Soon you'll find a tiny little camera lying on that table... How cute. Show us piccies when the time has come, ok? Please! I love baby pics!


----------



## SlySniper (Jan 1, 2006)

LaFoto said:
			
		

> How sweet.
> Soon you'll find a tiny little camera lying on that table... How cute. Show us piccies when the time has come, ok? Please! I love baby pics!



I don't know, I think he was wearing a lens cap.:lmao:


----------



## mentos_007 (Jan 1, 2006)

you freak  hehehehe


----------



## Unimaxium (Jan 1, 2006)

SlySniper said:
			
		

> I don't know, I think he was wearing a lens cap.:lmao:


----------



## Corry (Jan 1, 2006)

Sly! You crack me up!


----------



## SlySniper (Jan 1, 2006)

Yay!  I made people laugh.  That's 5 down, 6,999,999,999,995 billion more to go.


----------



## Corry (Jan 1, 2006)

SlySniper said:
			
		

> Yay!  I made people laugh.  That's 5 down, 6,999,999,999,995 billion more to go.

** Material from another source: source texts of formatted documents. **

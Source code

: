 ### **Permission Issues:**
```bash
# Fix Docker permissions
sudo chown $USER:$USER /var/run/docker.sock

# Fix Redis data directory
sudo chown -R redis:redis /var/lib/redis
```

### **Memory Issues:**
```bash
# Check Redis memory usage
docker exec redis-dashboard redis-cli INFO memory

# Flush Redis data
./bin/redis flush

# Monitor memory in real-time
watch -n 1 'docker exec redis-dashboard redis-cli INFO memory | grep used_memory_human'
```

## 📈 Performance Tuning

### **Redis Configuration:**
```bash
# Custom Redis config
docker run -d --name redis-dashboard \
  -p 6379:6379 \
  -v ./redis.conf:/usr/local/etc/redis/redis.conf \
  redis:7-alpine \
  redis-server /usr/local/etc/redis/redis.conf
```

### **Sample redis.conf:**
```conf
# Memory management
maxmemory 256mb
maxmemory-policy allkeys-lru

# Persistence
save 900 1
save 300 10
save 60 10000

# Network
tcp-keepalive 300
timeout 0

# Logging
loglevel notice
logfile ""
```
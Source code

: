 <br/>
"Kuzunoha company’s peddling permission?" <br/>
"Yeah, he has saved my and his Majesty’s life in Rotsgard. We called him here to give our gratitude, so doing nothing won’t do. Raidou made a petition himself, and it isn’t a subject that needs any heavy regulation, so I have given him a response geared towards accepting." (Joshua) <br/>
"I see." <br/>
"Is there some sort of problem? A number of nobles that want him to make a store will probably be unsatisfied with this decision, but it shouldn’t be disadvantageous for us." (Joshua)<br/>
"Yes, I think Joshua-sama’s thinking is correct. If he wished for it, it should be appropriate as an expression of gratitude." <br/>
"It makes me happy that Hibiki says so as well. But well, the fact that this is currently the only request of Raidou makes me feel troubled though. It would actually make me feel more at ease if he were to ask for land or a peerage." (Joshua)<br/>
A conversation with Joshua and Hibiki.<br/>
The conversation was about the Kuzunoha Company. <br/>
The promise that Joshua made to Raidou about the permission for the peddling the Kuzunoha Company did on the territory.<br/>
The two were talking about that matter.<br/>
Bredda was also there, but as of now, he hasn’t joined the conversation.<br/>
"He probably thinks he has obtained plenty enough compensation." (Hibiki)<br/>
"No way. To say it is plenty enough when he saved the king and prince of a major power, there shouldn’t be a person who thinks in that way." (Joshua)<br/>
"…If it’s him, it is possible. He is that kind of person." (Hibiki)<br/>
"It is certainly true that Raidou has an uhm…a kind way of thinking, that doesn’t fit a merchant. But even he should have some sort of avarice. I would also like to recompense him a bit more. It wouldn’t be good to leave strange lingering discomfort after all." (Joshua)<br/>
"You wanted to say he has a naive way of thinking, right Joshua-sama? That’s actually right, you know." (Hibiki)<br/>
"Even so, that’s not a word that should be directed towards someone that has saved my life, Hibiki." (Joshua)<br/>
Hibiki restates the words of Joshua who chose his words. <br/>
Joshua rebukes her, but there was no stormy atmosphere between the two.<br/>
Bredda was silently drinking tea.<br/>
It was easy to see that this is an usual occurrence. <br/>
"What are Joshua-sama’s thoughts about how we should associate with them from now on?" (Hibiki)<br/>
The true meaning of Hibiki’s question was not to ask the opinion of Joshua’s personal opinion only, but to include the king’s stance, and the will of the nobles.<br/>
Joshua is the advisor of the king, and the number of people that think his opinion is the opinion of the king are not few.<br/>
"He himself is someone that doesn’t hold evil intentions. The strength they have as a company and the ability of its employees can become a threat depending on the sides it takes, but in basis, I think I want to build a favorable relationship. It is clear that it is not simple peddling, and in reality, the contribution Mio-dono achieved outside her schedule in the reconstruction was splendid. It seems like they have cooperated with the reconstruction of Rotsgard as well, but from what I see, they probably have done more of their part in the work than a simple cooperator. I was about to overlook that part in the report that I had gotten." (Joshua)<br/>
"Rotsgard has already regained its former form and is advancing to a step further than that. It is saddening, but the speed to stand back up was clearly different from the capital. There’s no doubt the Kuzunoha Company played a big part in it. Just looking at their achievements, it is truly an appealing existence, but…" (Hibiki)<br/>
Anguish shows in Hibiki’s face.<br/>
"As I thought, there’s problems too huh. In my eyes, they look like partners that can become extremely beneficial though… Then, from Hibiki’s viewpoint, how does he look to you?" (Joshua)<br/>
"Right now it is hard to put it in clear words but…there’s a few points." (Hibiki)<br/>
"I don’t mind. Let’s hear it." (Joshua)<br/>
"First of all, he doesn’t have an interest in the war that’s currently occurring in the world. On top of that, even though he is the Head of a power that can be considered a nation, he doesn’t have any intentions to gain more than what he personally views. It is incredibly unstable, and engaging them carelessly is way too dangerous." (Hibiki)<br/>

And ya know what happens to people that make me laugh? They get good rep points!


----------



## darin3200 (Jan 1, 2006)

core_17 said:
			
		

> And ya know what happens to people that make me laugh? They get good rep points!


Indeed


----------



## Taralyn Romero (Jan 2, 2006)

Nice play! LOL


----------



## SlySniper (Jan 2, 2006)

Thanks for all the comments and thanks for the rep points Corry and Darin!


----------



## Jayson Prentice (Jan 3, 2006)

Well ya made me laugh as well, so you can put that number up to 6!


----------